Start of Block

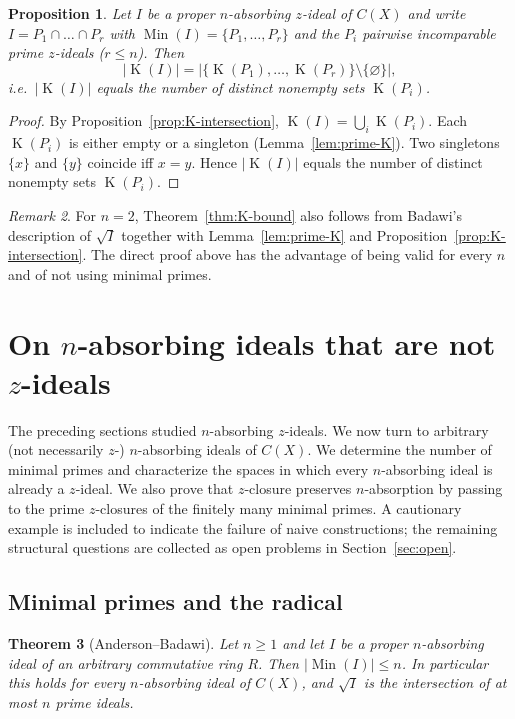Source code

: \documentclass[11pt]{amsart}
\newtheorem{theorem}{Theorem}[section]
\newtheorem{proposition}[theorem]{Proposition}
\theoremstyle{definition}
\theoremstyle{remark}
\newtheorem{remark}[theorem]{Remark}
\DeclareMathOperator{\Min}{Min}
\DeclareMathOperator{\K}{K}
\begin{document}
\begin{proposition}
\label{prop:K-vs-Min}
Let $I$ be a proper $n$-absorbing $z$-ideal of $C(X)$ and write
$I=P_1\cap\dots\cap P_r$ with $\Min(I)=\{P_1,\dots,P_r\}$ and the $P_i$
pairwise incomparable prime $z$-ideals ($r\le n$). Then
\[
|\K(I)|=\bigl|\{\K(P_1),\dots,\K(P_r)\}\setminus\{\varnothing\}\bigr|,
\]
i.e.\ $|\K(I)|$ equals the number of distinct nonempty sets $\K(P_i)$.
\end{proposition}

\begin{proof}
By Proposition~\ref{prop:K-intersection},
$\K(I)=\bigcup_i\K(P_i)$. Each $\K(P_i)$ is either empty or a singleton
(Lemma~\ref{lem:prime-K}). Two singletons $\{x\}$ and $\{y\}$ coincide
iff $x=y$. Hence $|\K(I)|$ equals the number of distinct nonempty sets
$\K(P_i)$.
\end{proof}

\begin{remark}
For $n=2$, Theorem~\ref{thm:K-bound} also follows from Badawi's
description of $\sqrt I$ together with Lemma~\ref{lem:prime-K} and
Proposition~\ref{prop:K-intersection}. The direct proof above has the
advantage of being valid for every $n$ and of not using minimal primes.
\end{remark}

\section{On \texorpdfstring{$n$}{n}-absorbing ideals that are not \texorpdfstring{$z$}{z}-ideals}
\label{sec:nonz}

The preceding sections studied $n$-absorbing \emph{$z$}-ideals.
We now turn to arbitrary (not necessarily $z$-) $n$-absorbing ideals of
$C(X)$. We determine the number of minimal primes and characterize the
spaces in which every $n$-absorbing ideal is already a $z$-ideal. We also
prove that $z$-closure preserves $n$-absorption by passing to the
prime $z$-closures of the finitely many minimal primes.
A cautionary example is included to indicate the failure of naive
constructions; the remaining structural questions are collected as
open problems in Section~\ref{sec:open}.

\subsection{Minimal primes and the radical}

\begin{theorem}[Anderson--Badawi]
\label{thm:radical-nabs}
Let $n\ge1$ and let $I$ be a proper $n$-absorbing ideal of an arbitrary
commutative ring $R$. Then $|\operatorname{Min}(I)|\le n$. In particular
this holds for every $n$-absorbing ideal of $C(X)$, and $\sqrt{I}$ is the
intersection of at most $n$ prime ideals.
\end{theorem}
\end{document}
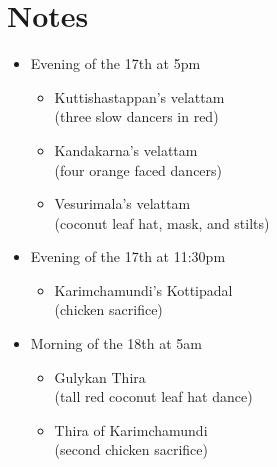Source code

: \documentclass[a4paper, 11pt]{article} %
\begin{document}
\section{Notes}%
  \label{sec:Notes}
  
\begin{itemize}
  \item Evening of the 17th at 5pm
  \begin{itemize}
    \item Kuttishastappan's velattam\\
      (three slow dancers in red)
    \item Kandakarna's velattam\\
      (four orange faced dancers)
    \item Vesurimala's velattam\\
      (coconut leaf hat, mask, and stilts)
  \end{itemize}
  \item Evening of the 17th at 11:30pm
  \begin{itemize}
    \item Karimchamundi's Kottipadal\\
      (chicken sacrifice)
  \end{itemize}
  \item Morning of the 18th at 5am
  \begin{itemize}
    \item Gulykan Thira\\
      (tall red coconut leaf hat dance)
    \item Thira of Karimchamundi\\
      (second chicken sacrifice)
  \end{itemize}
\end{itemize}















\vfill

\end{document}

End of Block

(TASK STATEMENT):
The data above, line by line: transcribe it exactly and drop the pictures.

(EXERCISE SOLUTION):
Source code

: \documentclass[11pt]{amsart}
\newtheorem{theorem}{Theorem}[section]
\newtheorem{proposition}[theorem]{Proposition}
\theoremstyle{definition}
\theoremstyle{remark}
\newtheorem{remark}[theorem]{Remark}
\DeclareMathOperator{\Min}{Min}
\DeclareMathOperator{\K}{K}
\begin{document}
\begin{proposition}
\label{prop:K-vs-Min}
Let $I$ be a proper $n$-absorbing $z$-ideal of $C(X)$ and write
$I=P_1\cap\dots\cap P_r$ with $\Min(I)=\{P_1,\dots,P_r\}$ and the $P_i$
pairwise incomparable prime $z$-ideals ($r\le n$). Then
\[
|\K(I)|=\bigl|\{\K(P_1),\dots,\K(P_r)\}\setminus\{\varnothing\}\bigr|,
\]
i.e.\ $|\K(I)|$ equals the number of distinct nonempty sets $\K(P_i)$.
\end{proposition}

\begin{proof}
By Proposition~\ref{prop:K-intersection},
$\K(I)=\bigcup_i\K(P_i)$. Each $\K(P_i)$ is either empty or a singleton
(Lemma~\ref{lem:prime-K}). Two singletons $\{x\}$ and $\{y\}$ coincide
iff $x=y$. Hence $|\K(I)|$ equals the number of distinct nonempty sets
$\K(P_i)$.
\end{proof}

\begin{remark}
For $n=2$, Theorem~\ref{thm:K-bound} also follows from Badawi's
description of $\sqrt I$ together with Lemma~\ref{lem:prime-K} and
Proposition~\ref{prop:K-intersection}. The direct proof above has the
advantage of being valid for every $n$ and of not using minimal primes.
\end{remark}

\section{On \texorpdfstring{$n$}{n}-absorbing ideals that are not \texorpdfstring{$z$}{z}-ideals}
\label{sec:nonz}

The preceding sections studied $n$-absorbing \emph{$z$}-ideals.
We now turn to arbitrary (not necessarily $z$-) $n$-absorbing ideals of
$C(X)$. We determine the number of minimal primes and characterize the
spaces in which every $n$-absorbing ideal is already a $z$-ideal. We also
prove that $z$-closure preserves $n$-absorption by passing to the
prime $z$-closures of the finitely many minimal primes.
A cautionary example is included to indicate the failure of naive
constructions; the remaining structural questions are collected as
open problems in Section~\ref{sec:open}.

\subsection{Minimal primes and the radical}

\begin{theorem}[Anderson--Badawi]
\label{thm:radical-nabs}
Let $n\ge1$ and let $I$ be a proper $n$-absorbing ideal of an arbitrary
commutative ring $R$. Then $|\operatorname{Min}(I)|\le n$. In particular
this holds for every $n$-absorbing ideal of $C(X)$, and $\sqrt{I}$ is the
intersection of at most $n$ prime ideals.
\end{theorem}
\end{document}
Source code

: \documentclass[a4paper, 11pt]{article} %
\begin{document}
\section{Notes}%
  \label{sec:Notes}
  
\begin{itemize}
  \item Evening of the 17th at 5pm
  \begin{itemize}
    \item Kuttishastappan's velattam\\
      (three slow dancers in red)
    \item Kandakarna's velattam\\
      (four orange faced dancers)
    \item Vesurimala's velattam\\
      (coconut leaf hat, mask, and stilts)
  \end{itemize}
  \item Evening of the 17th at 11:30pm
  \begin{itemize}
    \item Karimchamundi's Kottipadal\\
      (chicken sacrifice)
  \end{itemize}
  \item Morning of the 18th at 5am
  \begin{itemize}
    \item Gulykan Thira\\
      (tall red coconut leaf hat dance)
    \item Thira of Karimchamundi\\
      (second chicken sacrifice)
  \end{itemize}
\end{itemize}















\vfill

\end{document}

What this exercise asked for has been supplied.